Дом бабушки Лампии был не больше бани. В сенях не развернуться с ведрами на коромысле. Матери удалось отворить примерзшую дверь только после толчка ногой в нее. Пропихнутый матерью в тепло и полутемь тесного жилища, я обернулся на стук матери головой о косяк. Но она уж как ни в чем не бывало отбивала поклоны, сорвала шапку с меня и шапкой ткнула мне в затылок:
— Кстись!
Я скуксился в упрямом непокорстве: мне шел одиннадцатый год, и было обидно поддаваться принуждению в чужом месте. К тому же понимал, что мать невольно сорвала на мне досаду от боли. В голосе бабушки Лампии, невидимой во мраке на печи, отдалась жалость к матери:
— Эк ведь, милая, угораздило тебя.
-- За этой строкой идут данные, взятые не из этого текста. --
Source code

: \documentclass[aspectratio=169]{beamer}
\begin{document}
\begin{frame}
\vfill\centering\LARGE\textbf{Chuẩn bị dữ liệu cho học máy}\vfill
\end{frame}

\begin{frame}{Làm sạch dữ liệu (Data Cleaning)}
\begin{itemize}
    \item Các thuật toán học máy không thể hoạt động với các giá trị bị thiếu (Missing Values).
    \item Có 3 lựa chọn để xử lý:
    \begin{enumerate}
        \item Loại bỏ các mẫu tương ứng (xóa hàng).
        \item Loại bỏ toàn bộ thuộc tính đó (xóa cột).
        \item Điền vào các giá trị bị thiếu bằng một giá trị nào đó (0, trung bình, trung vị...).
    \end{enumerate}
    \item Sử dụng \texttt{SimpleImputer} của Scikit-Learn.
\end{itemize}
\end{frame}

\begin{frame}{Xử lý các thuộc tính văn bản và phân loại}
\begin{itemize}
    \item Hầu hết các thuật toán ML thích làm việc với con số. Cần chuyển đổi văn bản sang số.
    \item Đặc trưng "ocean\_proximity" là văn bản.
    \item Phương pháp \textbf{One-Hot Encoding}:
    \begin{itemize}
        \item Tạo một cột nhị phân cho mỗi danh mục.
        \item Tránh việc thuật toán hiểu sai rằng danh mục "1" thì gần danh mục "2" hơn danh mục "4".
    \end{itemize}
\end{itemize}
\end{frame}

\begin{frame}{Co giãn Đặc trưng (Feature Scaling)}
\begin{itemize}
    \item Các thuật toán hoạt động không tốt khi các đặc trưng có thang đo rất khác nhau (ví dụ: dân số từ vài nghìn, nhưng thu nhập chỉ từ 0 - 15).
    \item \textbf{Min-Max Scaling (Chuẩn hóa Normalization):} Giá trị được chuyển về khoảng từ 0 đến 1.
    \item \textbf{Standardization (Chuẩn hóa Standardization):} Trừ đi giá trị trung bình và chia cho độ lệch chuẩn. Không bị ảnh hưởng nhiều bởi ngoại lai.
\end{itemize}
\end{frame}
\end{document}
Не посетуй, что живу в такой мурье.
— Здравствуй, Лампия Ивановна, — любезно отозвалась мать. — Что оговариваться: одной вольготно, а нам про глаза не надо забывать. Не хоромы же для нас…
Бабушка Лампия осторожно спустилась с печи по двухступенчатой стремянке, натащила на ноги в узловато связанных чулках из черной шерсти берестяные баретки и поклонилась матери.